- O Estado de S. Paulo
Para retomar o crescimento não basta a aprovação da reforma da Previdência
A economia internacional não para de causar surpresas. Desacelerações no crescimento estão ocorrendo em países avançados e emergentes, mas os preços dos ativos estão em alta. Nos EUA, depois de queda em 2018, os preços das ações voltaram a crescer, e as taxas das treasuries despencaram ao lado da expectativa de iminente corte na taxa de juros. Contudo, se nos EUA há espaço para um afrouxamento monetário, o mesmo não ocorre na Europa, onde o BCE está preso ao zero-bound. A economia mundial atravessa um período de taxas de juros e de crescimento econômico baixos, que pode não ser a secular stagnation descrita por Larry Summers, mas estará conosco por um bom tempo. Afinal, as taxas reais neutras de juros no mundo caíram, e por trás desse movimento também estão as causas da desaceleração do crescimento mundial.

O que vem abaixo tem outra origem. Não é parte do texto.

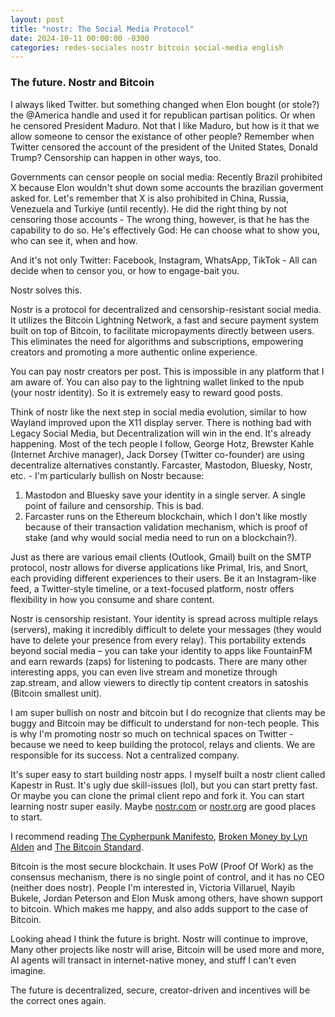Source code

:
 ```yaml
---
layout: post
title: "nostr: The Social Media Protocol"
date: 2024-10-11 00:00:00 -0300
categories: redes-sociales nostr bitcoin social-media english
---
```

### The future. Nostr and Bitcoin

I always liked Twitter. but something changed when Elon bought (or stole?) the @America handle and used it for republican partisan politics. Or when he censored President Maduro. Not that I like Maduro, but how is it that we allow someone to censor the existance of other people? Remember when Twitter censored the account of the president of the United States, Donald Trump? Censorship can happen in other ways, too. 

Governments can censor people on social media: Recently Brazil prohibited X because Elon wouldn't shut down some accounts the brazilian goverment asked for. Let's remember that X is also prohibited in China, Russia, Venezuela and Turkiye (until recently). He did the right thing by not censoring those accounts - The wrong thing, however, is that he has the capability to do so. He's effectively God: He can choose what to show you, who can see it, when and how.

And it's not only Twitter: Facebook, Instagram, WhatsApp, TikTok - All can decide when to censor you, or how to engage-bait you.

Nostr solves this.

Nostr is a protocol for decentralized and censorship-resistant social media. It utilizes the Bitcoin Lightning Network, a fast and secure payment system built on top of Bitcoin, to facilitate micropayments directly between users. This eliminates the need for algorithms and subscriptions, empowering creators and promoting a more authentic online experience.

You can pay nostr creators per post. This is impossible in any platform that I am aware of. You can also pay to the lightning wallet linked to the npub (your nostr identity). So it is extremely easy to reward good posts.

Think of nostr like the next step in social media evolution, similar to how Wayland improved upon the X11 display server. There is nothing bad with Legacy Social Media, but Decentralization will win in the end. It's already happening. Most of the tech people I follow, George Hotz, Brewster Kahle (Internet Archive manager), Jack Dorsey (Twitter co-founder) are using decentralize alternatives constantly. Farcaster, Mastodon, Bluesky, Nostr, etc. - I'm particularly bullish on Nostr because:

1. Mastodon and Bluesky save your identity in a single server. A single point of failure and censorship. This is bad.
2. Farcaster runs on the Ethereum blockchain, which I don't like mostly because of their transaction validation mechanism, which is proof of stake (and why would social media need to run on a blockchain?).

Just as there are various email clients (Outlook, Gmail) built on the SMTP protocol, nostr allows for diverse applications like Primal, Iris, and Snort, each providing different experiences to their users. Be it an Instagram-like feed, a Twitter-style timeline, or a text-focused platform, nostr offers flexibility in how you consume and share content.

Nostr is censorship resistant. Your identity is spread across multiple relays (servers), making it incredibly difficult to delete your messages (they would have to delete your presence from every relay). This portability extends beyond social media – you can take your identity to apps like FountainFM and earn rewards (zaps) for listening to podcasts. There are many other interesting apps, you can even live stream and monetize through zap.stream, and allow viewers to directly tip content creators in satoshis (Bitcoin smallest unit).

I am super bullish on nostr and bitcoin but I do recognize that clients may be buggy and Bitcoin may be difficult to understand for non-tech people. This is why I'm promoting nostr so much on technical spaces on Twitter - because we need to keep building the protocol, relays and clients. We are responsible for its success. Not a centralized company.

It's super easy to start building nostr apps. I myself built a nostr client called Kapestr in Rust. It's ugly due skill-issues (lol), but you can start pretty fast. Or maybe you can clone the primal client repo and fork it. You can start learning nostr super easily. Maybe [nostr.com](https://nostr.com) or [nostr.org](https://nostr.org) are good places to start.

I recommend reading [The Cypherpunk Manifesto](https://www.activism.net/cypherpunk/manifesto.html), [Broken Money by Lyn Alden](https://www.amazon.com/Broken-Money-Financial-System-Failing/dp/B0CG83QBJ6) and [The Bitcoin Standard](https://www.amazon.com/Bitcoin-Standard-Decentralized-Alternative-Central/dp/1119473861).

Bitcoin is the most secure blockchain. It uses PoW (Proof Of Work) as the consensus mechanism, there is no single point of control, and it has no CEO (neither does nostr). People I'm interested in, Victoria Villaruel, Nayib Bukele, Jordan Peterson and Elon Musk among others, have shown support to bitcoin. Which makes me happy, and also adds support to the case of Bitcoin.

Looking ahead I think the future is bright. Nostr will continue to improve, Many other projects like nostr will arise, Bitcoin will be used more and more, AI agents will transact in internet-native money, and stuff I can't even imagine. 

The future is decentralized, secure, creator-driven and incentives will be the correct ones again.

No Brasil assistimos algo semelhante, com os preços dos ativos em acentuada valorização ao lado de uma economia muito deprimida. Se não fosse o impulso aos preços dos ativos vindo do mercado financeiro internacional, seria difícil explicar por que, diante da estagnação econômica, o Ibovespa superou os 100 mil pontos, e continua crescendo. Seria também difícil explicar a totalidade da queda na inclinação da curva de juros, jogando as taxas das NTN-B de 2030 e 2040 para 3,5% ao ano. Em contrapartida, temos de nos conformar que a queda no crescimento mundial acentua a tendência depressiva da economia brasileira, piorando ainda mais as condições para a retomada do crescimento.
Para retomar o crescimento não basta que o Congresso aprove a reforma da Previdência. Ela exige que, além de melhorar a eficiência do lado da oferta, é preciso elevar a demanda agregada, e embora o Banco Central tenha todas as condições para reduzir a taxa de juros, não há esperança de que tal movimento seja suficiente para nos tirar da depressão.
A boa notícia é que o governo tem um instrumento mais eficaz do que os gastos públicos, que são os investimentos em infraestrutura com base em concessões ao setor privado, e que vem elaborando um excelente programa. Pela sua magnitude, tais investimentos ampliam significativamente a demanda agregada, mas são, também, investimentos que elevam a produtividade, contribuindo para o crescimento da oferta. A má notícia, no entanto, é que diante da complexidade na formulação do programa não poderemos contar, neste e no próximo ano, com qualquer impulso vindo de sua execução.
Para que tais investimentos se tornem realidade é preciso uma combinação de segurança jurídica, de leilões competitivos e de fontes de financiamento em moeda doméstica. Recentemente demos um passo importante na melhora na segurança jurídica ao aprovar uma boa lei de agências. Precisamos de técnicos competentes liderando a regulação, de forma a minimizar os riscos dos concessionários e atrair empresas – nacionais e estrangeiras – que executem os investimentos com custos baixos e qualidade elevada.
Nossa experiência demonstrou que os leilões têm de ser transparentes, competitivos e abertos a nacionais e estrangeiros, evitando os cartéis e a corrupção. Finalmente, além de nos livrar do peso fiscal dos subsídios, o freio no BNDES derrubou a barreira ao crescimento do mercado privado de capitais, cujas debêntures vêm tendo expressiva expansão, sendo colocadas a taxas de juros baixas, devendo permanecer assim por um extenso período, tornando abundantes os financiamentos em moeda doméstica.
Porém, para que o Brasil retome um crescimento sustentado, que será um processo muito lento, é preciso bem mais do que a aprovação da reforma da Previdência, a queda da taxa de juros e um bom programa de investimentos em infraestrutura. É necessário, no mínimo, uma reforma tributária na versão proposta por Bernard Appy, e não na forma defendida pelo governo, somada à continuidade e ao aprofundamento da abertura da economia ao comércio global, que apenas se iniciou com o acordo entre Mercosul e União Europeia. Enquanto estas e outras ações da agenda de reformas não forem executadas, continuaremos assistindo a baixos crescimentos, baixas taxas de juros e de inflação.
Para quem se cansou da hiperinflação, este até pode ser julgado um “bom cenário”, mas ainda não abre nenhuma perspectiva de melhora na vida dessa e de gerações futuras.
*Ex-presidente do Banco Central e sócio da A.C. Pastore &Associados.